— TASK DESCRIPTION —
Lines containing the word "need" are the ones to copy from the records below.

== RECORDS SUPPLIED ==

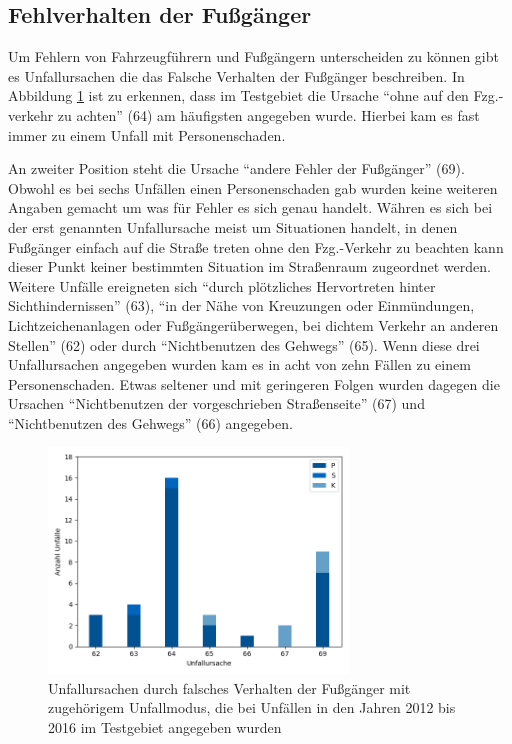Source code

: \subsection{Fehlverhalten der Fußgänger}
Um Fehlern von Fahrzeugführern und Fußgängern unterscheiden zu können gibt es Unfallursachen die das Falsche Verhalten der Fußgänger beschreiben. In Abbildung \ref{fig:Fehlverhalten_Fussgaenger} ist zu erkennen, dass im Testgebiet die Ursache \enquote{ohne auf den Fzg.-verkehr zu achten} (64) am häufigsten angegeben wurde. Hierbei kam es fast immer zu einem Unfall mit Personenschaden.

An zweiter Position steht die Ursache \enquote{andere Fehler der Fußgänger} (69). Obwohl es bei sechs Unfällen einen Personenschaden gab wurden keine weiteren Angaben gemacht um was für Fehler es sich genau handelt. Währen es sich bei der erst genannten Unfallursache meist um Situationen handelt, in denen Fußgänger einfach auf die Straße treten ohne den Fzg.-Verkehr zu beachten kann dieser Punkt keiner bestimmten Situation im Straßenraum zugeordnet werden. Weitere Unfälle ereigneten sich \enquote{durch plötzliches Hervortreten hinter Sichthindernissen} (63), \enquote{in der Nähe von Kreuzungen oder Einmündungen, Lichtzeichenanlagen oder Fußgängerüberwegen, bei dichtem Verkehr an anderen Stellen} (62) oder durch \enquote{Nichtbenutzen des Gehwegs} (65). Wenn diese drei Unfallursachen angegeben wurden kam es in acht von zehn Fällen zu einem Personenschaden. Etwas seltener und mit geringeren Folgen wurden dagegen die Ursachen \enquote{Nichtbenutzen der vorgeschrieben Straßenseite} (67) und \enquote{Nichtbenutzen des Gehwegs} (66) angegeben.

\begin{savenotes}
	\begin{figure}[H]
		\centering
		\includegraphics[width=8cm,height=6cm]{figures/Urs_Fussgaenger}
		\caption[Unfallursachen durch falsches Verhalten der Fußgänger mit zugehörigem Unfallmodus, die bei Unfällen in den Jahren 2012 bis 2016 im Testgebiet angegeben wurden]{Unfallursachen durch falsches Verhalten der Fußgänger mit zugehörigem Unfallmodus, die bei Unfällen in den Jahren 2012 bis 2016 im Testgebiet angegeben wurden}\label{fig:Fehlverhalten_Fussgaenger}
	\end{figure}
\end{savenotes}


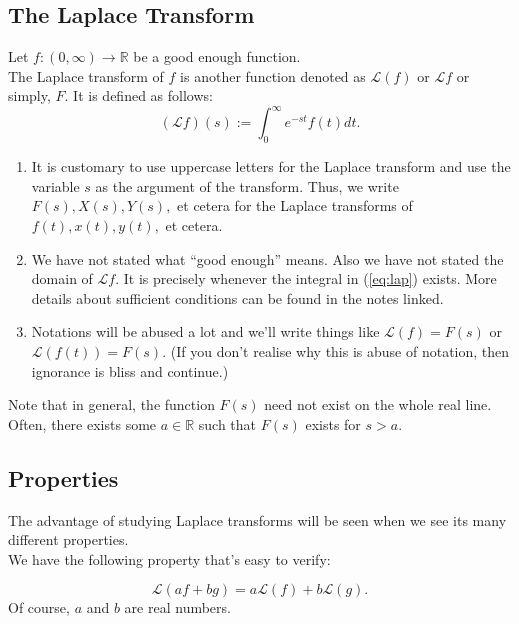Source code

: \subsection{The Laplace Transform}
\begin{defn}
	Let $f:(0, \infty)\to\mathbb{R}$ be a good enough function.\\
	The Laplace transform of $f$ is another function denoted as $\mathcal{L}(f)$ or $\mathcal{L}f$ or simply, $F.$ It is defined as follows:
	\begin{equation} \label{eq:lap}
		(\mathcal{L}f)(s) := \int_{0}^{\infty} e^{-st}f(t) dt.
	\end{equation}
\end{defn}

\begin{mdframed}[style=boxstyle, frametitle={Remarks}]
	\begin{enumerate}[leftmargin=*]
		\item It is customary to use uppercase letters for the Laplace transform and use the variable $s$ as the argument of the transform. Thus, we write $F(s), X(s), Y(s),$ et cetera for the Laplace transforms of $f(t), x(t), y(t),$ et cetera.
		\item We have not stated what ``good enough'' means. Also we have not stated the domain of $\mathcal{L}f.$ It is precisely whenever the integral in (\ref{eq:lap}) exists. More details about sufficient conditions can be found in the notes linked.
		\item Notations will be abused a lot and we'll write things like $\mathcal{L}(f) = F(s)$ or $\mathcal{L}(f(t)) = F(s).$ (If you don't realise why this is abuse of notation, then ignorance is bliss and continue.)
	\end{enumerate}
\end{mdframed}

\begin{mdframed}[style=boxstyle2, frametitle={A remark}]
	Note that in general, the function $F(s)$ need not exist on the whole real line. Often, there exists some $a \in \mathbb{R}$ such that $F(s)$ exists for $s > a.$
\end{mdframed}

\newpage

\subsection{Properties}
The advantage of studying Laplace transforms will be seen when we see its many different properties.\\
We have the following property that's easy to verify:
\begin{mdframed}[style=boxstyle, frametitle={Linearity of Laplace Transforms}]
	\begin{equation*} 
		\mathcal{L}(af + bg) = a\mathcal{L}(f) + b\mathcal{L}(g).
	\end{equation*}
	Of course, $a$ and $b$ are real numbers.
\end{mdframed}

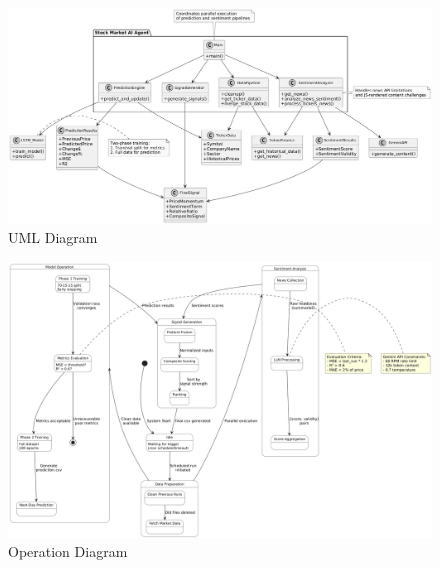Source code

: \documentclass{article}
\begin{document}
	\begin{landscape}
		\begin{figure}[!htb]
			\centering
			\includegraphics[width=1.1\linewidth, keepaspectratio]{./assets/uml.png}
			\caption{UML Diagram}
			\label{fig:uml}
		\end{figure}
	\end{landscape}
	
	\begin{landscape}
		\begin{figure}[!htb] %
			\centering
			\includegraphics[width=1.4\textwidth, keepaspectratio]{./assets/operation.png}
			\caption{Operation Diagram}
			\label{fig:operation}
		\end{figure}
	\end{landscape}
	
\end{document}

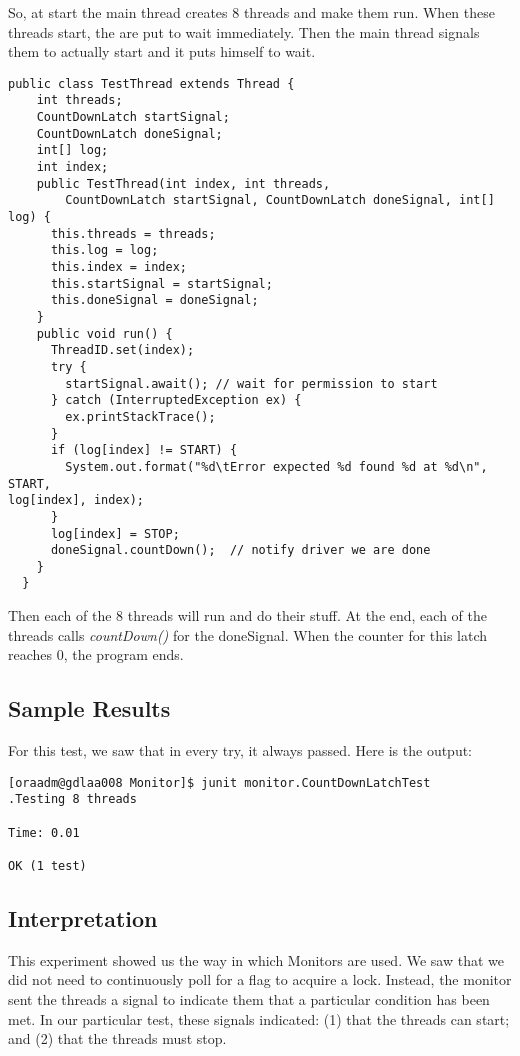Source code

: \hfill
\par
So, at start the main thread creates 8 threads and make them run. When these
threads start, the are put to wait immediately. Then the main thread signals
them to actually start and it puts himself to wait.
\par
\hfill
\begin{lstlisting}[style=numbers]
  public class TestThread extends Thread {
    int threads;
    CountDownLatch startSignal;
    CountDownLatch doneSignal;
    int[] log;
    int index;
    public TestThread(int index, int threads,
        CountDownLatch startSignal, CountDownLatch doneSignal, int[] log) {
      this.threads = threads;
      this.log = log;
      this.index = index;
      this.startSignal = startSignal;
      this.doneSignal = doneSignal;
    }
    public void run() {
      ThreadID.set(index);
      try {
        startSignal.await(); // wait for permission to start
      } catch (InterruptedException ex) {
        ex.printStackTrace();
      }
      if (log[index] != START) {
        System.out.format("%d\tError expected %d found %d at %d\n", START,
log[index], index);
      }
      log[index] = STOP;
      doneSignal.countDown();  // notify driver we are done
    }
  }
\end{lstlisting}
\hfill
\par
Then each of the 8 threads will run and do their stuff. At the end, each of  the
threads calls \textit{countDown()} for the doneSignal. When the counter for this
latch reaches 0, the program ends.
\par
\subsection{Sample Results}
\par
For this test, we saw that in every try, it always passed. Here is the output:
\par
\begin{verbatim}
[oraadm@gdlaa008 Monitor]$ junit monitor.CountDownLatchTest
.Testing 8 threads

Time: 0.01

OK (1 test)
\end{verbatim}
\par
\subsection{Interpretation}
This experiment showed us the way in which Monitors are used. We saw that we did
not need to continuously poll for a flag to acquire a lock. Instead, the monitor
sent the threads a signal to indicate them that a particular condition has been
met. In our particular test, these signals indicated: (1) that the threads can
start; and (2) that the threads must stop.

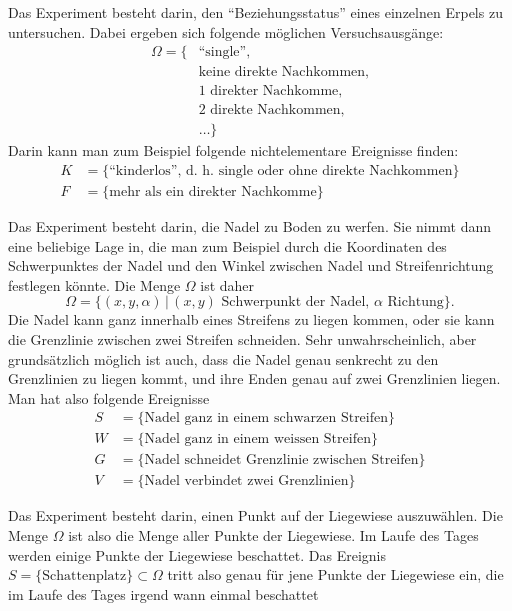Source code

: \begin{loesung}
\begin{teilaufgaben}
\item Das Experiment besteht darin, den ``Beziehungsstatus'' eines
einzelnen Erpels zu untersuchen. Dabei ergeben sich folgende möglichen
Versuchsausgänge:
\begin{align*}
\Omega=\{&\text{``single''},\\
&\text{keine direkte Nachkommen},\\
&\text{1 direkter Nachkomme},\\
&\text{2 direkte Nachkommen},\\
&\dots \}
\end{align*}
Darin kann man zum Beispiel folgende nichtelementare Ereignisse finden:
\begin{align*}
K&=\{\text{``kinderlos'', d.~h.~single oder ohne direkte Nachkommen}\}\\
F&=\{\text{mehr als ein direkter Nachkomme}\}
\end{align*}
\item
Das Experiment besteht darin, die Nadel zu Boden zu werfen. Sie nimmt dann
eine beliebige Lage in, die man zum Beispiel durch die Koordinaten
des Schwerpunktes der Nadel und den Winkel zwischen Nadel und Streifenrichtung
festlegen könnte. Die Menge $\Omega$ ist daher
\[
\Omega=\{ (x,y,\alpha) \,|\, \text{$(x,y)$ Schwerpunkt der Nadel, $\alpha$ Richtung}\}.
\]
Die Nadel kann ganz innerhalb eines Streifens zu liegen kommen, oder sie
kann die Grenzlinie zwischen zwei Streifen schneiden. Sehr unwahrscheinlich,
aber grundsätzlich möglich ist auch, dass die Nadel genau senkrecht
zu den Grenzlinien zu liegen kommt, und ihre Enden genau auf zwei Grenzlinien
liegen. Man hat also folgende Ereignisse
\begin{align*}
S&=\{ \text{Nadel ganz in einem schwarzen Streifen}\}\\
W&=\{ \text{Nadel ganz in einem weissen Streifen}\}\\
G&=\{ \text{Nadel schneidet Grenzlinie zwischen Streifen}\}\\
V&=\{ \text{Nadel verbindet zwei Grenzlinien}\}
\end{align*}
\item
Das Experiment besteht darin, einen Punkt auf der Liegewiese auszuwählen.
Die Menge $\Omega$ ist also die Menge aller Punkte der Liegewiese.
Im Laufe des Tages werden einige Punkte der Liegewiese beschattet.
Das Ereignis $S=\{\text{Schattenplatz}\}\subset\Omega$
tritt also genau für jene Punkte
der Liegewiese ein, die im Laufe des Tages irgend wann einmal beschattet 

\end{teilaufgaben}
\end{loesung}
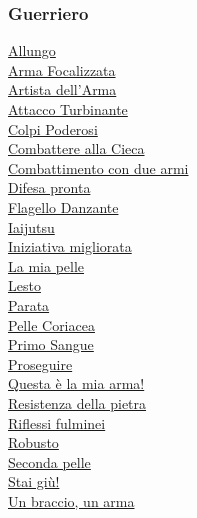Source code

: \begin{multicols}{3}

{\small


\begin{flushleft}

\titlespacing*{\subsubsection}{0pt}{0.5em}{0.5em}\subsubsection*{Guerriero}

\hyperlink{Allungo}{Allungo}\\
\hyperlink{Arma Focalizzata}{Arma Focalizzata}\\
\hyperlink{Artista dell'Arma}{Artista dell'Arma}\\
\hyperlink{Attacco Turbinante}{Attacco Turbinante}\\
\hyperlink{Colpi Poderosi}{Colpi Poderosi}\\
\hyperlink{Combattere alla Cieca}{Combattere alla Cieca}\\
\hyperlink{Combattimento con due armi}{Combattimento con due armi}\\
\hyperlink{Difesa pronta}{Difesa pronta}\\
\hyperlink{Flagello Danzante}{Flagello Danzante}\\
\hyperlink{Iaijutsu}{Iaijutsu}\\
\hyperlink{Iniziativa migliorata}{Iniziativa migliorata}\\
\hyperlink{La mia pelle}{La mia pelle}\\
\hyperlink{Lesto}{Lesto}\\
\hyperlink{Parata}{Parata}\\
\hyperlink{Pelle Coriacea}{Pelle Coriacea}\\
\hyperlink{Primo Sangue}{Primo Sangue}\\
\hyperlink{Proseguire}{Proseguire}\\
\hyperlink{Questa è la mia arma!}{Questa è la mia arma!}\\
\hyperlink{Resistenza della pietra}{Resistenza della pietra}\\
\hyperlink{Riflessi fulminei}{Riflessi fulminei}\\
\hyperlink{Robusto}{Robusto}\\
\hyperlink{Seconda pelle}{Seconda pelle}\\
\hyperlink{Stai giù!}{Stai giù!}\\
\hyperlink{Un braccio, un arma}{Un braccio, un arma}


\end{flushleft}}
\end{multicols}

===

— PROBLEM SOLUTION —
	Note that in general, the function $F(s)$ need not exist on the whole real line. Often, there exists some $a \in \mathbb{R}$ such that $F(s)$ exists for $s > a.$
not need to continuously poll for a flag to acquire a lock. Instead, the monitor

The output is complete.